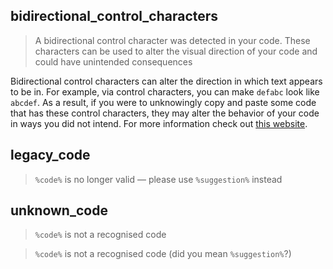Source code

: ## bidirectional_control_characters

> A bidirectional control character was detected in your code. These characters can be used to alter the visual direction of your code and could have unintended consequences

Bidirectional control characters can alter the direction in which text appears to be in. For example, via control characters, you can make `defabc` look like `abcdef`. As a result, if you were to unknowingly copy and paste some code that has these control characters, they may alter the behavior of your code in ways you did not intend. For more information check out [this website](https://trojansource.codes).

## legacy_code

> `%code%` is no longer valid — please use `%suggestion%` instead

## unknown_code

> `%code%` is not a recognised code

> `%code%` is not a recognised code (did you mean `%suggestion%`?)
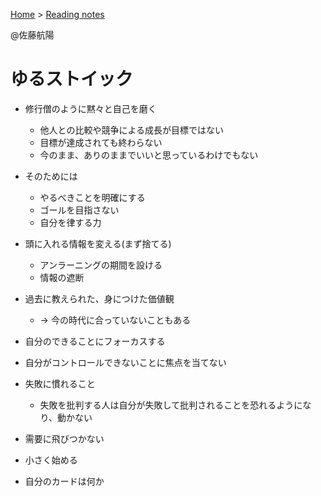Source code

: <style>section h1 { color: #069; }</style>

[Home](/) > [Reading notes](/reading_notes/)

@佐藤航陽

ゆるストイック
===

* 修行僧のように黙々と自己を磨く
    * 他人との比較や競争による成長が目標ではない
    * 目標が達成されても終わらない
    * 今のまま、ありのままでいいと思っているわけでもない

* そのためには
    * やるべきことを明確にする
    * ゴールを目指さない
    * 自分を律する力

* 頭に入れる情報を変える(まず捨てる)
    * アンラーニングの期間を設ける
    * 情報の遮断

* 過去に教えられた、身につけた価値観
    * → 今の時代に合っていないこともある

* 自分のできることにフォーカスする
* 自分がコントロールできないことに焦点を当てない

* 失敗に慣れること
    * 失敗を批判する人は自分が失敗して批判されることを恐れるようになり、動かない

* 需要に飛びつかない
* 小さく始める
* 自分のカードは何か
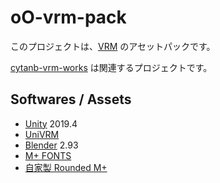 # oO-vrm-pack

このプロジェクトは、[VRM](https://vrm.dev/) のアセットパックです。

[cytanb-vrm-works](https://github.com/oocytanb/cytanb-vrm-works) は関連するプロジェクトです。

## Softwares / Assets

- [Unity](https://unity3d.com/) 2019.4
- [UniVRM](https://github.com/vrm-c/UniVRM)
- [Blender](https://www.blender.org/) 2.93
- [M+ FONTS](https://mplus-fonts.osdn.jp/)
- [自家製 Rounded M+](http://jikasei.me/font/rounded-mplus/)
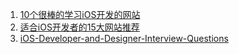 1. [10个很棒的学习iOS开发的网站](http://www.oschina.net/news/33276/10-best-sites-to-learn-ios-development "")
2. [适合iOS开发者的15大网站推荐](http://www.admin10000.com/document/6007.html "")
3. [iOS-Developer-and-Designer-Interview-Questions](https://github.com/CameronBanga/iOS-Developer-and-Designer-Interview-Questions "")
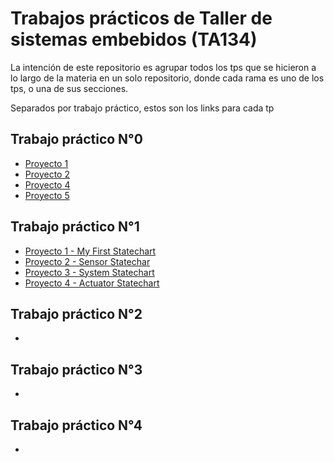 # Trabajos prácticos de Taller de sistemas embebidos (TA134)
La intención de este repositorio es agrupar todos los tps que se hicieron a lo largo de la materia en un solo repositorio, donde cada rama es uno de los tps, o una de sus secciones.

Separados por trabajo práctico, estos son los links para cada tp

## Trabajo práctico N°0
- [Proyecto 1](https://github.com/JuanBiancuzzo/TPs-TDSE/tree/TP0-Proyecto1) 
- [Proyecto 2](https://github.com/JuanBiancuzzo/TPs-TDSE/tree/TP0-Proyecto2)
- [Proyecto 4](https://github.com/JuanBiancuzzo/TPs-TDSE/tree/TP0-Proyecto4)
- [Proyecto 5](https://github.com/JuanBiancuzzo/TPs-TDSE/tree/TP0-Proyecto5)

## Trabajo práctico N°1
- [Proyecto 1 - My First Statechart](https://github.com/JuanBiancuzzo/TPs-TDSE/tree/TP1-Proyecto1-My-First-Statechart)
- [Proyecto 2 - Sensor Statechar](https://github.com/JuanBiancuzzo/TPs-TDSE/tree/TP1-Proyecto2-Sensor-Statechart)
- [Proyecto 3 - System Statechart](https://github.com/JuanBiancuzzo/TPs-TDSE/tree/TP1-Proyecto3-System-Statechart)
- [Proyecto 4 - Actuator Statechart](https://github.com/JuanBiancuzzo/TPs-TDSE/tree/TP1-Proyecto4-Actuator-Statechart)

## Trabajo práctico N°2
- 

## Trabajo práctico N°3
- 

## Trabajo práctico N°4
- 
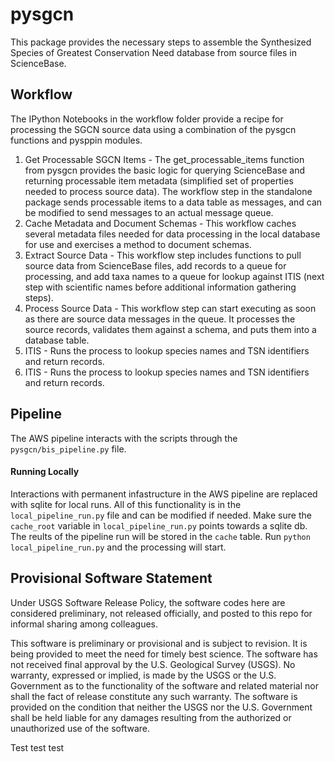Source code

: # pysgcn

This package provides the necessary steps to assemble the Synthesized Species of Greatest Conservation Need database from source files in ScienceBase.

## Workflow

The IPython Notebooks in the workflow folder provide a recipe for processing the SGCN source data using a combination of the pysgcn functions and pysppin modules.

1) Get Processable SGCN Items - The get_processable_items function from pysgcn provides the basic logic for querying ScienceBase and returning processable item metadata (simplified set of properties needed to process source data). The workflow step in the standalone package sends processable items to a data table as messages, and can be modified to send messages to an actual message queue.
2) Cache Metadata and Document Schemas - This workflow caches several metadata files needed for data processing in the local database for use and exercises a method to document schemas.
3) Extract Source Data - This workflow step includes functions to pull source data from ScienceBase files, add records to a queue for processing, and add taxa names to a queue for lookup against ITIS (next step with scientific names before additional information gathering steps).
4) Process Source Data - This workflow step can start executing as soon as there are source data messages in the queue. It processes the source records, validates them against a schema, and puts them into a database table.
5) ITIS - Runs the process to lookup species names and TSN identifiers and return records.
5) ITIS - Runs the process to lookup species names and TSN identifiers and return records.

## Pipeline
The AWS pipeline interacts with the scripts through the `pysgcn/bis_pipeline.py` file.
#### Running Locally
Interactions with permanent infastructure in the AWS pipeline are replaced with sqlite for local runs. All of this functionality is in the `local_pipeline_run.py` file and can be modified if needed. Make sure the `cache_root` variable in `local_pipeline_run.py` points towards a sqlite db. The reults of the pipeline run will be stored in the `cache` table.
Run `python local_pipeline_run.py` and the processing will start.


## Provisional Software Statement

Under USGS Software Release Policy, the software codes here are considered preliminary, not released officially, and posted to this repo for informal sharing among colleagues.

This software is preliminary or provisional and is subject to revision. It is being provided to meet the need for timely best science. The software has not received final approval by the U.S. Geological Survey (USGS). No warranty, expressed or implied, is made by the USGS or the U.S. Government as to the functionality of the software and related material nor shall the fact of release constitute any such warranty. The software is provided on the condition that neither the USGS nor the U.S. Government shall be held liable for any damages resulting from the authorized or unauthorized use of the software.

Test test test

────────────────

Assignment:
The reply should hold the entries above from the line with "- [Proyecto 4 - Actuator" to the line with "The IPython Notebooks", duplicated exactly, pictures excluded.

Written response:
- [Proyecto 4 - Actuator Statechart](https://github.com/JuanBiancuzzo/TPs-TDSE/tree/TP1-Proyecto4-Actuator-Statechart)

## Trabajo práctico N°2
- 

## Trabajo práctico N°3
- 

## Trabajo práctico N°4
- 
Source code

: # pysgcn

This package provides the necessary steps to assemble the Synthesized Species of Greatest Conservation Need database from source files in ScienceBase.

## Workflow

The IPython Notebooks in the workflow folder provide a recipe for processing the SGCN source data using a combination of the pysgcn functions and pysppin modules.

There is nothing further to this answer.